You shouldn't create two separate rules for assign and add. As your rules are now, assign has precedence over add, which you don't want: they should have equal precedence by looking at your desired AST. So, you need to wrap all operators +, - and = in one rule:
program
: expr ';'!
;
expr
: term (('+' | '-' | '=')^ expr)*
;
But now the grammar is still ambiguous.

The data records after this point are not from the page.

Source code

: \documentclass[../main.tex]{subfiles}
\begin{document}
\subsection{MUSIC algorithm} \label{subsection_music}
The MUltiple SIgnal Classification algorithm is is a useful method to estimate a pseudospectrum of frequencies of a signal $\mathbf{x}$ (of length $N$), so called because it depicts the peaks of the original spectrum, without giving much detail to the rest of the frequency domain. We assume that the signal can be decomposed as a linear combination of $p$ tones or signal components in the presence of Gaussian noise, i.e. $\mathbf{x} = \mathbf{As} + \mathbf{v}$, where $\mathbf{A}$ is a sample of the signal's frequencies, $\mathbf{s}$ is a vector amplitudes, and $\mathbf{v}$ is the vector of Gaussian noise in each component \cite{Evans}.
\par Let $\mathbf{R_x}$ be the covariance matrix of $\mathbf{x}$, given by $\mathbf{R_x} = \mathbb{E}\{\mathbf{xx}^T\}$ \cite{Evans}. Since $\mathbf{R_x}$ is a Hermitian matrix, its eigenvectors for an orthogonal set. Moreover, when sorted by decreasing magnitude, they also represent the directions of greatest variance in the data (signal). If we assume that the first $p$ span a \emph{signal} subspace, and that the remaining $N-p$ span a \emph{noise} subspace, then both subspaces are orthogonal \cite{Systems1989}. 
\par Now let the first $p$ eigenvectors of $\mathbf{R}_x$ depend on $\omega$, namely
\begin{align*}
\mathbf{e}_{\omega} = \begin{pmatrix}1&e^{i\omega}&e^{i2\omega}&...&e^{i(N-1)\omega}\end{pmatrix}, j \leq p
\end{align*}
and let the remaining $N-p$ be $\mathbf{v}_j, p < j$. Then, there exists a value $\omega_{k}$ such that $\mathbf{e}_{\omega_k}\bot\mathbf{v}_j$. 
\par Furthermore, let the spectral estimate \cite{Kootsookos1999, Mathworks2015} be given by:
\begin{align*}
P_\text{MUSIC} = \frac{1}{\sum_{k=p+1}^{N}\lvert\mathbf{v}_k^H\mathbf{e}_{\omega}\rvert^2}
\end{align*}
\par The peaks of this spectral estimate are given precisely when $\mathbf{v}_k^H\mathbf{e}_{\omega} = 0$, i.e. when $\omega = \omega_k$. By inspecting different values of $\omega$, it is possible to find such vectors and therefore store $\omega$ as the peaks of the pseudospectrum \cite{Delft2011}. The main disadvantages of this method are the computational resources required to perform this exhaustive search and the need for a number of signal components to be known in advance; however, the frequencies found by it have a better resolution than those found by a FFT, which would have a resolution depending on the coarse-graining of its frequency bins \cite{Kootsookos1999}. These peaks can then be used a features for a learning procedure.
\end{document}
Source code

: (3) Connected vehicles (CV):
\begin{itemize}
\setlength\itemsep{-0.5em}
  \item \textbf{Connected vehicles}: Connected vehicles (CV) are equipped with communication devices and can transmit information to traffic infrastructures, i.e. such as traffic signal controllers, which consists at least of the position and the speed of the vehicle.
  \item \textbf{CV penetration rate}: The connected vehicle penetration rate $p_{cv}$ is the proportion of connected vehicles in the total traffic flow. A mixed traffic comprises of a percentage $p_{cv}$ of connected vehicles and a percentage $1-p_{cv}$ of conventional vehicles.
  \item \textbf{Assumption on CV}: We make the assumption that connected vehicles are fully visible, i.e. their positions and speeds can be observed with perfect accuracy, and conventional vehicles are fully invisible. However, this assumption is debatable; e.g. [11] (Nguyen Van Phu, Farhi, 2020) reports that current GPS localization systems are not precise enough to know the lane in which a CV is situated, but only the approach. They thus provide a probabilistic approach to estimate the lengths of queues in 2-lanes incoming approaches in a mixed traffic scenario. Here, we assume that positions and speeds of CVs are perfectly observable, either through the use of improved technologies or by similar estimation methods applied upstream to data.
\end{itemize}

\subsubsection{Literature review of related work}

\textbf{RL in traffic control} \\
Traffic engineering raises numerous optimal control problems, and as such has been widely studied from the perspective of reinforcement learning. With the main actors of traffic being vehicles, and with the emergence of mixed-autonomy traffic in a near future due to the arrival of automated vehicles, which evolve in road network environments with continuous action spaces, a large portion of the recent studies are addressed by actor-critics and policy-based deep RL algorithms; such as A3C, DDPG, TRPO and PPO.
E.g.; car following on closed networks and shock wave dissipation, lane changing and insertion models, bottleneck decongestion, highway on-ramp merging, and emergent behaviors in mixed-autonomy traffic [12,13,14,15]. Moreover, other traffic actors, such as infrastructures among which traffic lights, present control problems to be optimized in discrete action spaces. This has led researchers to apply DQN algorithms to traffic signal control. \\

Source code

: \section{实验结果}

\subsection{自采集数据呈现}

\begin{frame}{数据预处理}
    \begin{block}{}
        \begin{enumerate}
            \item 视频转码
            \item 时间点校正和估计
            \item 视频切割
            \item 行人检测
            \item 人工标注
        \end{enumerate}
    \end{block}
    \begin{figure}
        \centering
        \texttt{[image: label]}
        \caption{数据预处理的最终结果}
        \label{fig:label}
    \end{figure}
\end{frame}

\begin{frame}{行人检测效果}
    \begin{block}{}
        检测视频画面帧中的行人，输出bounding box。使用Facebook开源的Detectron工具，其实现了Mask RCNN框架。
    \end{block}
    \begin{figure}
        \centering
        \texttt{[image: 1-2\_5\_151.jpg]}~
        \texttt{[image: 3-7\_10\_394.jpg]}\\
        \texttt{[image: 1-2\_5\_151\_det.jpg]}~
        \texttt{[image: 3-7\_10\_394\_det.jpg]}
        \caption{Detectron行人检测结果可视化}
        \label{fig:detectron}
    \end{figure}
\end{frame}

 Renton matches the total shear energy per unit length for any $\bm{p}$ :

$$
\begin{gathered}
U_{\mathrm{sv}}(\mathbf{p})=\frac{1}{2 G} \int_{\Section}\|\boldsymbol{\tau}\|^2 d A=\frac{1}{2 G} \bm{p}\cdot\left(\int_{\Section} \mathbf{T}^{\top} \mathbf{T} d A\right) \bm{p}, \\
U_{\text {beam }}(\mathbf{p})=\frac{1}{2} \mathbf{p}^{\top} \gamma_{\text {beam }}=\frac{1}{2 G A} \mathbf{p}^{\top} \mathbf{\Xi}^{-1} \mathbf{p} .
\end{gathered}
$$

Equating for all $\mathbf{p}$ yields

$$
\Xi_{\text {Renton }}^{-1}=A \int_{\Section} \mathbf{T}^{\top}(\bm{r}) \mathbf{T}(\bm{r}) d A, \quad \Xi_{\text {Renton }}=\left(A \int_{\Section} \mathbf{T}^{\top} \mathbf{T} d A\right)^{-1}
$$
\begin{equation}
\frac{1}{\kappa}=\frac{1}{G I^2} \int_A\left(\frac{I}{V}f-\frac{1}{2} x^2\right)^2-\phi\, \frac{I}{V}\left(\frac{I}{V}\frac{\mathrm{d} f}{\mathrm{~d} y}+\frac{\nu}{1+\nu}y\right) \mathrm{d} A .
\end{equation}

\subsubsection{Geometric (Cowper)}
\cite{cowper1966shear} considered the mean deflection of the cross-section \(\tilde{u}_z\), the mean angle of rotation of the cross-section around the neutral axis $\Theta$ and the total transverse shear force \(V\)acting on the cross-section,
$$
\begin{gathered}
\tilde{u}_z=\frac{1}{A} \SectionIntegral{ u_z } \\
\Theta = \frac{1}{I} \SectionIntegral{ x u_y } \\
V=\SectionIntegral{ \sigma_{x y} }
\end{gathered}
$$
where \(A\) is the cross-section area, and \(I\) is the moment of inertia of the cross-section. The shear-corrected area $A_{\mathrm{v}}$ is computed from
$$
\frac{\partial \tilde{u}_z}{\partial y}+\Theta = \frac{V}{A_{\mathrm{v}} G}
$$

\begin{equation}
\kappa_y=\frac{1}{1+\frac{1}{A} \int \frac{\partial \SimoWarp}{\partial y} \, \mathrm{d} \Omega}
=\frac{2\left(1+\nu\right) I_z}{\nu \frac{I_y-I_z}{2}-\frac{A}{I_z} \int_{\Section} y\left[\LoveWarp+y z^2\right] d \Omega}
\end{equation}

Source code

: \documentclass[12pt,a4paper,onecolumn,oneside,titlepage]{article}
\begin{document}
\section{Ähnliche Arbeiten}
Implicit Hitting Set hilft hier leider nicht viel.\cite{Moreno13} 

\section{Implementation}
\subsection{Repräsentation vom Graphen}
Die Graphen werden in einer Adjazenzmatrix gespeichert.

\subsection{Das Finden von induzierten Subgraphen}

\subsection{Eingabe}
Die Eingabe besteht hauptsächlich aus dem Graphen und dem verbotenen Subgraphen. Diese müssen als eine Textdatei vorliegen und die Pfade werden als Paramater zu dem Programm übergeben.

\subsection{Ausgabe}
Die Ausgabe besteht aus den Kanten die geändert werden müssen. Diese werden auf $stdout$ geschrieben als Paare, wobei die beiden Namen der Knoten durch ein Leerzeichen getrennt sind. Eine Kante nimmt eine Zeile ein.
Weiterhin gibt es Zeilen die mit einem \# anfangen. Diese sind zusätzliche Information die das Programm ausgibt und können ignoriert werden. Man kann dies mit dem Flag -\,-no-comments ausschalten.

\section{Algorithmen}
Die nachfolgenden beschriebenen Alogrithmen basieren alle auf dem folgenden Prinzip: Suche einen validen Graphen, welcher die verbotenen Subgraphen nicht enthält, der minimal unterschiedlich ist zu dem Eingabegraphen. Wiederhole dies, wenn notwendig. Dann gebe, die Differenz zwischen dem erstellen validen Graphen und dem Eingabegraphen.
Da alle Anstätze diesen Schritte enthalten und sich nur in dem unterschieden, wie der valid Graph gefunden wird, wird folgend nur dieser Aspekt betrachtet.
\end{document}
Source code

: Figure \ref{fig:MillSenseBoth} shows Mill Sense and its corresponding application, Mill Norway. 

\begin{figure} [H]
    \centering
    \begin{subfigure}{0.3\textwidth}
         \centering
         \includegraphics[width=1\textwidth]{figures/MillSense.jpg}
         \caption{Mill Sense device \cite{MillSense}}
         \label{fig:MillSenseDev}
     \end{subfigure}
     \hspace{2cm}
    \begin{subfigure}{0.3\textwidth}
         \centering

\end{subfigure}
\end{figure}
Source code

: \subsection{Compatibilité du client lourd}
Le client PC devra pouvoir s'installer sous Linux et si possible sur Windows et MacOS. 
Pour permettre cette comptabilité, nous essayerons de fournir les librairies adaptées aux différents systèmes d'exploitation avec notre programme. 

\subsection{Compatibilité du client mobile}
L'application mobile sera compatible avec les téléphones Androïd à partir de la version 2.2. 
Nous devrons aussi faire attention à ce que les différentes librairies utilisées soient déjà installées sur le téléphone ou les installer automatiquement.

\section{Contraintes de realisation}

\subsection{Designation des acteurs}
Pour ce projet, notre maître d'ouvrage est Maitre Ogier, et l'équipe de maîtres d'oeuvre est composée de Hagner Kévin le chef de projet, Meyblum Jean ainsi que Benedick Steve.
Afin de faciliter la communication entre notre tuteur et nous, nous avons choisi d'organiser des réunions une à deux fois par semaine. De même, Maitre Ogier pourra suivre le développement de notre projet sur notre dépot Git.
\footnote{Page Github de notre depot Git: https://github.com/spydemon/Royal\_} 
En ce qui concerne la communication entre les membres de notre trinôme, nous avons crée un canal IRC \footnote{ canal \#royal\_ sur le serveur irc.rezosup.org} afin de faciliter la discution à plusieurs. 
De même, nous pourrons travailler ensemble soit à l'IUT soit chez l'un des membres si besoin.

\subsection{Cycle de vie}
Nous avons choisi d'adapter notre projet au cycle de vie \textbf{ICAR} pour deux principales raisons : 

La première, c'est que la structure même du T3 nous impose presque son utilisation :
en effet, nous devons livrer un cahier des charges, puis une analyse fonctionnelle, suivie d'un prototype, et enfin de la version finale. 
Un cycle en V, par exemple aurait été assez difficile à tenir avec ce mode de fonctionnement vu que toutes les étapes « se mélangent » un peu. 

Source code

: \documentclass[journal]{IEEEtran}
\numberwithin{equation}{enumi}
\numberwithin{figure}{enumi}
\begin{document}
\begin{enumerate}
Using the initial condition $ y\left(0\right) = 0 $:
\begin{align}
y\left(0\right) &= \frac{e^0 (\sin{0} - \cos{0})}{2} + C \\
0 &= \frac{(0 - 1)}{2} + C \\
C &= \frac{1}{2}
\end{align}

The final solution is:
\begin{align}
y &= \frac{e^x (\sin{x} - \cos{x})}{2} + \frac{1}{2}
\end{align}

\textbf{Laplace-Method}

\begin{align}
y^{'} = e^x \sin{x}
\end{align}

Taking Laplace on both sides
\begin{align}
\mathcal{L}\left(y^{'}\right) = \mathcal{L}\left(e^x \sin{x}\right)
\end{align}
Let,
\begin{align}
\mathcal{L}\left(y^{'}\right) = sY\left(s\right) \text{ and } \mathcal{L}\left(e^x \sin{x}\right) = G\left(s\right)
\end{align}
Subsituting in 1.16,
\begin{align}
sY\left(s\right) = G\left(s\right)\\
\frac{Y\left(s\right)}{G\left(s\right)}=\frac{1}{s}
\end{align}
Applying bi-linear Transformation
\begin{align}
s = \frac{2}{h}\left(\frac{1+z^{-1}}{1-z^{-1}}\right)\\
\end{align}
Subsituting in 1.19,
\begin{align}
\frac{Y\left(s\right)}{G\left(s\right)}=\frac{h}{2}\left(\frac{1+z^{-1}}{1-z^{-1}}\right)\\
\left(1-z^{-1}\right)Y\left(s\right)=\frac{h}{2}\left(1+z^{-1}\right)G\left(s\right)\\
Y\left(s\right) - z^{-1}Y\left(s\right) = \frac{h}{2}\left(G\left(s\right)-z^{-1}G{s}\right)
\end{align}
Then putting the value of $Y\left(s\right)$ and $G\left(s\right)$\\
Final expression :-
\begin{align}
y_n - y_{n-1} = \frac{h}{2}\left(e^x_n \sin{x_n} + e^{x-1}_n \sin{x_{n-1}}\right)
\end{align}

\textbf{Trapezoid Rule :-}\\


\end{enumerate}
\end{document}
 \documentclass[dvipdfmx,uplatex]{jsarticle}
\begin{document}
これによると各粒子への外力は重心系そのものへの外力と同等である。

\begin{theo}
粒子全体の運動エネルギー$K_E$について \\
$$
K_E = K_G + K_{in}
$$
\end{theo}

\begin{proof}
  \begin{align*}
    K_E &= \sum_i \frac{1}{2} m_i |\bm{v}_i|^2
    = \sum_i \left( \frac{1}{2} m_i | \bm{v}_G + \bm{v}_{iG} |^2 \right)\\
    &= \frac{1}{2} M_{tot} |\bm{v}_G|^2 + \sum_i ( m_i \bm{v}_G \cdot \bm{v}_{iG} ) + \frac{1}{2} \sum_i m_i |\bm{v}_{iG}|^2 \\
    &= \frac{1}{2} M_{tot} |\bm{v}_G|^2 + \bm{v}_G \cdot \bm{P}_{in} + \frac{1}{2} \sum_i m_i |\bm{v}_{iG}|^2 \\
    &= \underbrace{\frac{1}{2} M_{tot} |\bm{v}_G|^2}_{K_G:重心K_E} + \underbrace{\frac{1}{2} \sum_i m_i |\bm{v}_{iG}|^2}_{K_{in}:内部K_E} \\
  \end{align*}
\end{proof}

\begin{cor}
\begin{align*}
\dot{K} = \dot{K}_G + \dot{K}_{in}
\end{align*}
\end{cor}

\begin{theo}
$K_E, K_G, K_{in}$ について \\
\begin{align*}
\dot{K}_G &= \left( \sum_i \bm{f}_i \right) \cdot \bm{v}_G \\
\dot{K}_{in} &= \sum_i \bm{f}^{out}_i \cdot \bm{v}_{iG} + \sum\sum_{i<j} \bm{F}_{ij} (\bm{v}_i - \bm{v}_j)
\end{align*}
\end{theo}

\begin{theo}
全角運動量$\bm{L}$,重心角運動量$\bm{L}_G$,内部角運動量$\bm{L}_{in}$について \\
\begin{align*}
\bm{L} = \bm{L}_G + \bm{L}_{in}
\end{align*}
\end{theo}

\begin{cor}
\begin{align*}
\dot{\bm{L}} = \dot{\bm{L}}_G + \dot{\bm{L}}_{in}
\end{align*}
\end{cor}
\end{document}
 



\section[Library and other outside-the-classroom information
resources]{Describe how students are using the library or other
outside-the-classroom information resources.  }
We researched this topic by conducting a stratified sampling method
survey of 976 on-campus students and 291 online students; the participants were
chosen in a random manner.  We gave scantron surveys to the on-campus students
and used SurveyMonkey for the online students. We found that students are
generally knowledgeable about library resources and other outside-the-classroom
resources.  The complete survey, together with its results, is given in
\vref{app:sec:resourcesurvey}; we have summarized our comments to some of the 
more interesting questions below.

You'll need to "help" the parser to look beyond this ambiguity to assure there really is operator expr ahead when parsing (('+' | '-' | '=') expr)*. This can be done using a syntactic predicate, which looks like this:
(look_ahead_rule(s)_in_here)=> rule(s)_to_actually_parse
(the ( ... )=> is the predicate syntax)
A little demo:
grammar test;
options {
output=AST;
ASTLabelType=CommonTree;
}
program
: expr ';'!
;
expr
: term ((op expr)=> op^ expr)*
;
op
: '+'
| '-'
| '='
;
term
: ID
| INT
;
ID : (LETTER | '_') (LETTER | DIGIT | '_')* ;
INT : DIGIT+ ;
WS : (' ' | '\t' | '\r' | '\n') {$channel=HIDDEN;};
fragment LETTER : ('a'..'z'|'A'..'Z');
fragment DIGIT : '0'..'9';
which can be tested with the class:
import org.antlr.runtime.*;
import org.antlr.runtime.tree.*;
import org.antlr.stringtemplate.*;
public class Main {
public static void main(String[] args) throws Exception {
String source = "0 + a = 1 + b = 2 + 3;";
testLexer lexer = new testLexer(new ANTLRStringStream(source));
testParser parser = new testParser(new CommonTokenStream(lexer));
CommonTree tree = (CommonTree)parser.program().getTree();
DOTTreeGenerator gen = new DOTTreeGenerator();
StringTemplate st = gen.toDOT(tree);
System.out.println(st);
}
}
And the output of the Main class corresponds to the following AST:
which is created without any warnings from ANTLR.